I can't speak to how it is today, but I know it was *designed* to be
sync flush of the dirty bit setting, then lazy, async write out of the
clear bits.  But, yes, in order for the design to be reliable, you must
flush out the dirty bits before you put writes in flight.

Thank you very much confirming my concern.

So maybe it's me not checking the md-bitmap code carefully enough to
expose the full picture.

One thing I'm not sure about though, is that MD RAID5/6 uses fixed
stripes.  I thought btrfs, since it was an allocation filesystem, didn't
have to use full stripes?  Am I wrong about that?

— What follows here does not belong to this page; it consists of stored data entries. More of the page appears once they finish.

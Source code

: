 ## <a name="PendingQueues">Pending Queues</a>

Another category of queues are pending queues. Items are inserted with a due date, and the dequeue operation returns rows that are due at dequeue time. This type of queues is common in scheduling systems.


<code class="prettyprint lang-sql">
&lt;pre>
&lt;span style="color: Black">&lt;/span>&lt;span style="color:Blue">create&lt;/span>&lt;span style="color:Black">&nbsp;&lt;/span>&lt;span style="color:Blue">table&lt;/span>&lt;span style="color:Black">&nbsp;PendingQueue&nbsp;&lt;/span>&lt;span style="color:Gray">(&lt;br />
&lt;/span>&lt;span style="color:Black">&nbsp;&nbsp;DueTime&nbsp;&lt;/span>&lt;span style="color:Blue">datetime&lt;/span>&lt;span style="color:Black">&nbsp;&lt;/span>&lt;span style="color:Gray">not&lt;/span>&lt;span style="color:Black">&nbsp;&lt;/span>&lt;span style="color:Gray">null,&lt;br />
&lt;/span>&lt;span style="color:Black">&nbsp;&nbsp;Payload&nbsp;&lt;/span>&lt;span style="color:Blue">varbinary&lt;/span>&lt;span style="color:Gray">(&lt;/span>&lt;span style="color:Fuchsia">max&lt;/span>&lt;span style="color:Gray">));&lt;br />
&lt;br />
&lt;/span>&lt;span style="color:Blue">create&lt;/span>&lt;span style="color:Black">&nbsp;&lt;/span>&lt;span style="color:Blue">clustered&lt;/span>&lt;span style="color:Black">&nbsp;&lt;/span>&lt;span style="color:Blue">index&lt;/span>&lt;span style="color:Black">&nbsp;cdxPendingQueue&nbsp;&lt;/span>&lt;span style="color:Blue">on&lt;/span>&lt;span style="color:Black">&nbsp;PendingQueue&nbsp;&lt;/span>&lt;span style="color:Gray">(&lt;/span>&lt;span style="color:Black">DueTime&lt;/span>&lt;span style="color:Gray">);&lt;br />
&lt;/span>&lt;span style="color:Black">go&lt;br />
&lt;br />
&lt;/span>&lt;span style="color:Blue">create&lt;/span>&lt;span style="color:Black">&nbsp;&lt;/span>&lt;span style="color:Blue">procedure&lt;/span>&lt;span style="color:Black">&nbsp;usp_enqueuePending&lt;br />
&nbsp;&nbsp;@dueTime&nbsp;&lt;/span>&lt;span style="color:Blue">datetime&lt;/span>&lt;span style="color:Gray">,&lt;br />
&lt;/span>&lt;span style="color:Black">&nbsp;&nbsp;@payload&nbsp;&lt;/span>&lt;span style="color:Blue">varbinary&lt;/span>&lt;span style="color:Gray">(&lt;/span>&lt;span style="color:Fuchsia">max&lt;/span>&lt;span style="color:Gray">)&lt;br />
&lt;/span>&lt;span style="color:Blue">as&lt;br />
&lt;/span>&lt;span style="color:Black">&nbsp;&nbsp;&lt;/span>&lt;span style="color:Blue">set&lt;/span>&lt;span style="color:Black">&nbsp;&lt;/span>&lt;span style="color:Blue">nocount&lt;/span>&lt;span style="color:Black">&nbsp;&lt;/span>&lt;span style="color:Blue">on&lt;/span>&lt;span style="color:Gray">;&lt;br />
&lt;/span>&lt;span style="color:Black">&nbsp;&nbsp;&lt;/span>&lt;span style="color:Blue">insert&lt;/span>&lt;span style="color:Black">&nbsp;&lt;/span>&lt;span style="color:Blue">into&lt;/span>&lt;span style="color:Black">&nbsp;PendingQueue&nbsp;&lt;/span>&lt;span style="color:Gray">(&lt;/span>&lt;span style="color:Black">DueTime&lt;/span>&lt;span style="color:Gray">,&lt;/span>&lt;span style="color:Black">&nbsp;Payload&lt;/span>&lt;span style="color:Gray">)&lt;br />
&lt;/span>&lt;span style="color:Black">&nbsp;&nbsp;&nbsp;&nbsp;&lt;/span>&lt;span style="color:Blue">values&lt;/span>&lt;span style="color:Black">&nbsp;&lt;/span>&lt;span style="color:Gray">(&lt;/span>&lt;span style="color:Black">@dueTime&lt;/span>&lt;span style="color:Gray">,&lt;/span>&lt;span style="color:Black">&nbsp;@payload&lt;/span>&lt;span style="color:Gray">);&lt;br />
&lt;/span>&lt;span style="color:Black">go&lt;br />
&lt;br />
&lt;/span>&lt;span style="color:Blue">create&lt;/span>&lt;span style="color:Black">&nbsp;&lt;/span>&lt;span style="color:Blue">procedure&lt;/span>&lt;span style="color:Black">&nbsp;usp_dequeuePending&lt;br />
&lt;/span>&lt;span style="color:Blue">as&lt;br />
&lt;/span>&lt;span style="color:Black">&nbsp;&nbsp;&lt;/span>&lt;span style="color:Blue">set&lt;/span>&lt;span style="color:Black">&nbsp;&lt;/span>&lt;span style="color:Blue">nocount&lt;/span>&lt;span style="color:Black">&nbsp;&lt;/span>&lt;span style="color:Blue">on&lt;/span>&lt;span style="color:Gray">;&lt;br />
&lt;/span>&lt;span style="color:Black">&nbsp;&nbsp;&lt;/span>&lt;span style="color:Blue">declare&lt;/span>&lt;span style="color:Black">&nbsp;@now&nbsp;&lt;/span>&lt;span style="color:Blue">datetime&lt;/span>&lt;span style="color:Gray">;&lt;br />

Unfortunately, we only go allocation for the RAID56 chunks. In side a
RAID56 the underlying devices still need to go the regular RAID56 full
stripe scheme.

Thus the btrfs RAID56 is still the same regular RAID56 inside one btrfs
RAID56 chunk, but without bitmap/journal.

  Because it would seem
that if your data isn't necessarily in full stripes, then a bitmap might
not work so well since it just marks a range of full stripes as
"possibly dirty, we were writing to them, do a parity resync to make
sure".

For the resync part is where btrfs shines, as the extra csum (for the
untouched part) and metadata COW ensures us only see the old untouched
data, and with the extra csum, we can safely rebuild the full stripe.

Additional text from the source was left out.